#### [Task]
Lines containing the word "Section" in the data below: say how many, with no other text.

#### [Task inputs]
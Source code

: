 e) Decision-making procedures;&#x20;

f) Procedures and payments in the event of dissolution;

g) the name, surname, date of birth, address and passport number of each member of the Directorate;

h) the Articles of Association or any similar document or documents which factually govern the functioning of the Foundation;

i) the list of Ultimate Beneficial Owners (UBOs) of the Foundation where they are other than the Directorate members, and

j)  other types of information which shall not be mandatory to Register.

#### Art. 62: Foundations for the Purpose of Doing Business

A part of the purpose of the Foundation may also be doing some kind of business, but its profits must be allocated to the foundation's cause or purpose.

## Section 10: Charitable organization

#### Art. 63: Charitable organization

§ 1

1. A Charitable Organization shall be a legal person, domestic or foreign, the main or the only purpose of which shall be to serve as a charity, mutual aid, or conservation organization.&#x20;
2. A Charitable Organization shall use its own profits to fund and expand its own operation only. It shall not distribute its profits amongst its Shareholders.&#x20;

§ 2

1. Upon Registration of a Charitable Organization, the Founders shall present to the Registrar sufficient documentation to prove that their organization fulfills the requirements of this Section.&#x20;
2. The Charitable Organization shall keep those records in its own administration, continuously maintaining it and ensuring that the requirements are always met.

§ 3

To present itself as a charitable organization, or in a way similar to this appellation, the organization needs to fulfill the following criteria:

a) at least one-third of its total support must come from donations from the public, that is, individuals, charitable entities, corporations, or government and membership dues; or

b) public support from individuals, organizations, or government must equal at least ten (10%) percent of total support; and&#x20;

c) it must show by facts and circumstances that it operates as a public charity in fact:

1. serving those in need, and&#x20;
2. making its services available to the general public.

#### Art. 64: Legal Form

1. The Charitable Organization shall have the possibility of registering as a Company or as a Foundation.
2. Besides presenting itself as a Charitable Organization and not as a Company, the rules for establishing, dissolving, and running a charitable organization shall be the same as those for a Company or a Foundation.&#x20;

#### [Completed exercise]
2